Records for the task
- - - - -

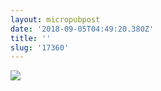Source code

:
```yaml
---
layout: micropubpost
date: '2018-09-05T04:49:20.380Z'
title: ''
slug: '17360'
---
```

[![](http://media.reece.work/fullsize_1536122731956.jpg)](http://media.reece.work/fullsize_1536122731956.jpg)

- - - - -

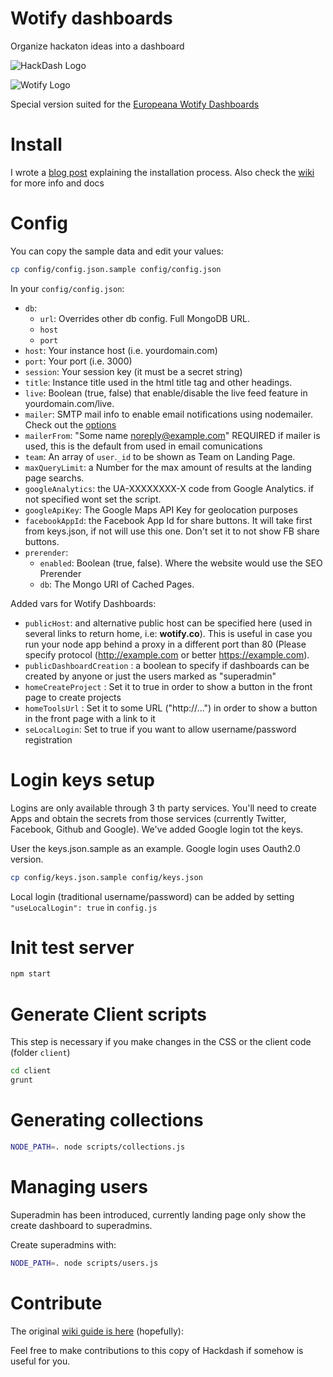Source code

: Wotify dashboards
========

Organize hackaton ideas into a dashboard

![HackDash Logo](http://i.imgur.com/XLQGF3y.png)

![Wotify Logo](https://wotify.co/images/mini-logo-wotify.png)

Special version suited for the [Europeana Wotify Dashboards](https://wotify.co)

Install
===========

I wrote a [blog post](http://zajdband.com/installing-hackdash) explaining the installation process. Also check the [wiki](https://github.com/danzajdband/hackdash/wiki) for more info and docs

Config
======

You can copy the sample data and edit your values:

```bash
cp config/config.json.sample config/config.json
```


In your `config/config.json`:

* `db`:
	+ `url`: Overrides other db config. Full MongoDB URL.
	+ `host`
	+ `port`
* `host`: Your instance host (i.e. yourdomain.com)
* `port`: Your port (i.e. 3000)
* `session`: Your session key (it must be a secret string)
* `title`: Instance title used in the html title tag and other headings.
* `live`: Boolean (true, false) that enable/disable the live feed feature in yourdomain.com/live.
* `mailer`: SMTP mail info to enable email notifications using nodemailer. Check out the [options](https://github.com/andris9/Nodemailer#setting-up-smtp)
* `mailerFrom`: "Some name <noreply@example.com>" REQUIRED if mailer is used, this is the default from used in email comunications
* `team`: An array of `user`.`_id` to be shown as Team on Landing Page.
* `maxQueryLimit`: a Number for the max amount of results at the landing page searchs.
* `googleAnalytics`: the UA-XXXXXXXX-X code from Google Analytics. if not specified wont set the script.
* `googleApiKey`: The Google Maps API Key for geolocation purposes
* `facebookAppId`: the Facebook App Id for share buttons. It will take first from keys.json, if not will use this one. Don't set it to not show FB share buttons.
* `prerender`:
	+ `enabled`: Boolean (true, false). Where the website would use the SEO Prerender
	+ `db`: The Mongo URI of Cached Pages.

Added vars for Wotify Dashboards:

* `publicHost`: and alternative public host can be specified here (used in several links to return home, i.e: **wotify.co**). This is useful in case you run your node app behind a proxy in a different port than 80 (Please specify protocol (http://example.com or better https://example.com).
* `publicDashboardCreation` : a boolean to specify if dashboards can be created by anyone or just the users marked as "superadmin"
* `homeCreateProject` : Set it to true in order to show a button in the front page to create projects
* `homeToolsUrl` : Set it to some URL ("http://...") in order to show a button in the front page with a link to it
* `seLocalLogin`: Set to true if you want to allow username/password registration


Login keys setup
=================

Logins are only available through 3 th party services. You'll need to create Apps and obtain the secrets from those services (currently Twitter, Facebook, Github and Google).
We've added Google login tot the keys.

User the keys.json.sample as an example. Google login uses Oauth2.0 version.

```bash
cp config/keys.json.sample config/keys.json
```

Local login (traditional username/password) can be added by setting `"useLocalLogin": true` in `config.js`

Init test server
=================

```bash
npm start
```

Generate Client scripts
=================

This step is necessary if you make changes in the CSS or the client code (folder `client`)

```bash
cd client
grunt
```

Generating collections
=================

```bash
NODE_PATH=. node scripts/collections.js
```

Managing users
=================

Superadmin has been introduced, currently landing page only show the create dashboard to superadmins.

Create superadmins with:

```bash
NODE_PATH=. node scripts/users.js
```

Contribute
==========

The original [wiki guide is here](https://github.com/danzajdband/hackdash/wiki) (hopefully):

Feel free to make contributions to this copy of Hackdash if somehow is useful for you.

- - - - -

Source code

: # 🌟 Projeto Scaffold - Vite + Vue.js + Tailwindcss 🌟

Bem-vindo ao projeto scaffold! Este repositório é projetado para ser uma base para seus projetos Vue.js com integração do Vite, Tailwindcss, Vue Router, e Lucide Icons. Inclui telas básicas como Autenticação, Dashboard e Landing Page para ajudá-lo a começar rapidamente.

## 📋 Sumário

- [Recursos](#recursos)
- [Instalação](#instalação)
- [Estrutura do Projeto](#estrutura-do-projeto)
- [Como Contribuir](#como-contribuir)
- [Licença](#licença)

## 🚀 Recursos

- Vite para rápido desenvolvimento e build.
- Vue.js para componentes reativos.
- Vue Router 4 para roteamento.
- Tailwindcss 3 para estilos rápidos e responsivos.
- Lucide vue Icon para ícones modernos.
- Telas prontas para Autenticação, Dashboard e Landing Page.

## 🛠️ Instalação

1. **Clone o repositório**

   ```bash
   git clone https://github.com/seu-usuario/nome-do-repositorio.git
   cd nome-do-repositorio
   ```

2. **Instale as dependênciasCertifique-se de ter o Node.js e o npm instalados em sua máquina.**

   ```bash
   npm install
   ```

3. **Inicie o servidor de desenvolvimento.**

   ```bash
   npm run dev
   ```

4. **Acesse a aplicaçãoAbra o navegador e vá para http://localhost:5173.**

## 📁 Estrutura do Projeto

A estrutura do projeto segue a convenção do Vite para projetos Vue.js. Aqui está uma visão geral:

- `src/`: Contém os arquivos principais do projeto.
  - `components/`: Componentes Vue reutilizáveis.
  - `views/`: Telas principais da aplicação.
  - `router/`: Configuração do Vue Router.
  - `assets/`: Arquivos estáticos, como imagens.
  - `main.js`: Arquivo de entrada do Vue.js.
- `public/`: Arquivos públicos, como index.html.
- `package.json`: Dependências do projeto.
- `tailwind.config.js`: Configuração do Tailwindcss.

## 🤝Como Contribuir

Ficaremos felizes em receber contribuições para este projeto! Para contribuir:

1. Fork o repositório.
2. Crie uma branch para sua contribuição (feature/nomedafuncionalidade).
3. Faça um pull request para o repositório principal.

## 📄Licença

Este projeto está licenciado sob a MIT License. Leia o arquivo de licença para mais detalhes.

- - - - -

Exercise directions
Every line with "front" in it should be copied from the entries above.

Exercise result
* `homeCreateProject` : Set it to true in order to show a button in the front page to create projects
* `homeToolsUrl` : Set it to some URL ("http://...") in order to show a button in the front page with a link to it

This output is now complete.